Emicida em seu lugar
Mais um degrau na escalada do rapper rumo ao topo do pop brasileiro

É nítida a evolução de Emicida como um dos principais nomes da música brasileira hoje. A cada novo passo, Leandro Roque de Oliveira expande seus horizontes e contempla como panorama toda a história cultural brasileira da perspectiva do hip hop paulistano. Já ultrapassou fronteiras municipais e internacionais usando a combinação entre internet, onipresença e disposição para trabalhar, sempre mostrando que pode ir além.

Mais um degrau foi superado no lançamento da versão em vinil de seu primeiro álbum propriamente dito, O Glorioso Retorno De Quem Nunca Esteve Aqui. Mais uma vez o disco seria apresentado a seu séquito fiel no Sesc Pinheiros, em São Paulo, onde foi lançado um ano antes, em setembro de 2013. Naqueles shows era uma ocasião de festa, o disco coroava uma carreira iniciada nas rinhas de improviso de rimas que cresceu distribuindo MP3 gratuitamente e vendendo CDs e mixtapes a cinco reais no metrô, de mão em mão.

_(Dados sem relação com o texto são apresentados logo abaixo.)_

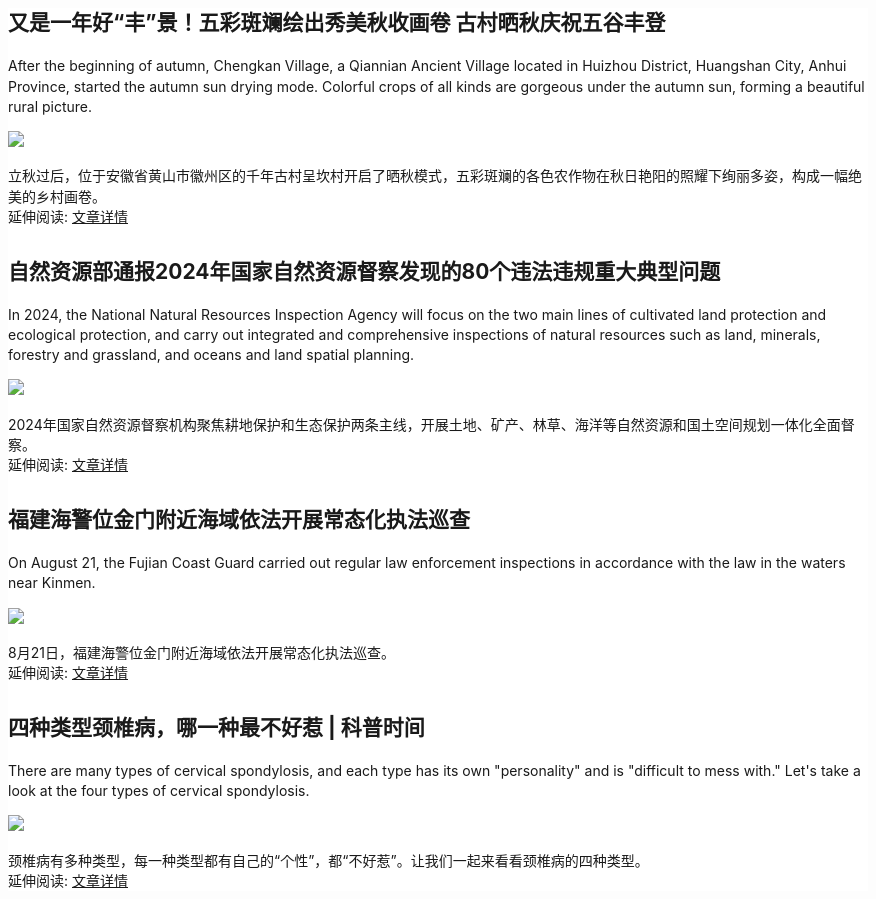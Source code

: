<qrcode title="虾蟹肥美“游”上市民餐桌 海鲜市场购销两旺" image="https://p5.img.cctvpic.com/photoworkspace/2024/08/21/2024082117162991097.jpg" />   

## 又是一年好“丰”景！五彩斑斓绘出秀美秋收画卷 古村晒秋庆祝五谷丰登   
After the beginning of autumn, Chengkan Village, a Qiannian Ancient Village located in Huizhou District, Huangshan City, Anhui Province, started the autumn sun drying mode. Colorful crops of all kinds are gorgeous under the autumn sun, forming a beautiful rural picture.   

<img src="https://p3.img.cctvpic.com/photoworkspace/2024/08/21/2024082117272080823.jpg" />   

立秋过后，位于安徽省黄山市徽州区的千年古村呈坎村开启了晒秋模式，五彩斑斓的各色农作物在秋日艳阳的照耀下绚丽多姿，构成一幅绝美的乡村画卷。   
延伸阅读: [文章详情](https://news.cctv.com/2024/08/21/ARTIO01yrC5ghh1YwhOxNqQb240821.shtml)   

<qrcode title="又是一年好“丰”景！五彩斑斓绘出秀美秋收画卷 古村晒秋庆祝五谷丰登" image="https://p3.img.cctvpic.com/photoworkspace/2024/08/21/2024082117272080823.jpg" />   

## 自然资源部通报2024年国家自然资源督察发现的80个违法违规重大典型问题   
In 2024, the National Natural Resources Inspection Agency will focus on the two main lines of cultivated land protection and ecological protection, and carry out integrated and comprehensive inspections of natural resources such as land, minerals, forestry and grassland, and oceans and land spatial planning.   

<img src="https://p3.img.cctvpic.com/photoworkspace/2021/10/27/2021102710002599051.jpg" />   

2024年国家自然资源督察机构聚焦耕地保护和生态保护两条主线，开展土地、矿产、林草、海洋等自然资源和国土空间规划一体化全面督察。   
延伸阅读: [文章详情](https://news.cctv.com/2024/08/21/ARTIwZhqT34fYgcGj3CQeCI1240821.shtml)   

<qrcode title="自然资源部通报2024年国家自然资源督察发现的80个违法违规重大典型问题" image="https://p3.img.cctvpic.com/photoworkspace/2021/10/27/2021102710002599051.jpg" />   

## 福建海警位金门附近海域依法开展常态化执法巡查   
On August 21, the Fujian Coast Guard carried out regular law enforcement inspections in accordance with the law in the waters near Kinmen.   

<img src="https://p3.img.cctvpic.com/photoworkspace/2021/10/27/2021102710002599051.jpg" />   

8月21日，福建海警位金门附近海域依法开展常态化执法巡查。   
延伸阅读: [文章详情](https://news.cctv.com/2024/08/21/ARTIL4FIC9W20DarEZKX6SQD240821.shtml)   

<qrcode title="福建海警位金门附近海域依法开展常态化执法巡查" image="https://p3.img.cctvpic.com/photoworkspace/2021/10/27/2021102710002599051.jpg" />   

## 四种类型颈椎病，哪一种最不好惹 | 科普时间   
There are many types of cervical spondylosis, and each type has its own "personality" and is "difficult to mess with." Let's take a look at the four types of cervical spondylosis.   

<img src="https://p1.img.cctvpic.com/photoworkspace/2024/08/21/2024082116565195951.jpg" />   

颈椎病有多种类型，每一种类型都有自己的“个性”，都“不好惹”。让我们一起来看看颈椎病的四种类型。   
延伸阅读: [文章详情](https://news.cctv.com/2024/08/21/ARTIMys3xdkWUc1yv7EABTKj240821.shtml)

O show de lançamento d’O Glorioso Retorno tinha o adjetivo do título do disco espalhado pelo palco e contou com participações ao vivo de quase todos os nomes que apareceram no álbum. Só esse elenco já dava uma idéia da amplitude do futuro do rapper: Pitty vinha do rock, Juçara Marçal representava a música africana, Tulipa Ruiz representava a nova MPB e o Quinteto em Branco e Preto vinha celebrar o samba, além da própria mãe de Emicida, dona Jacira, que cantou o triste documentário ao final de “Crisântemo”.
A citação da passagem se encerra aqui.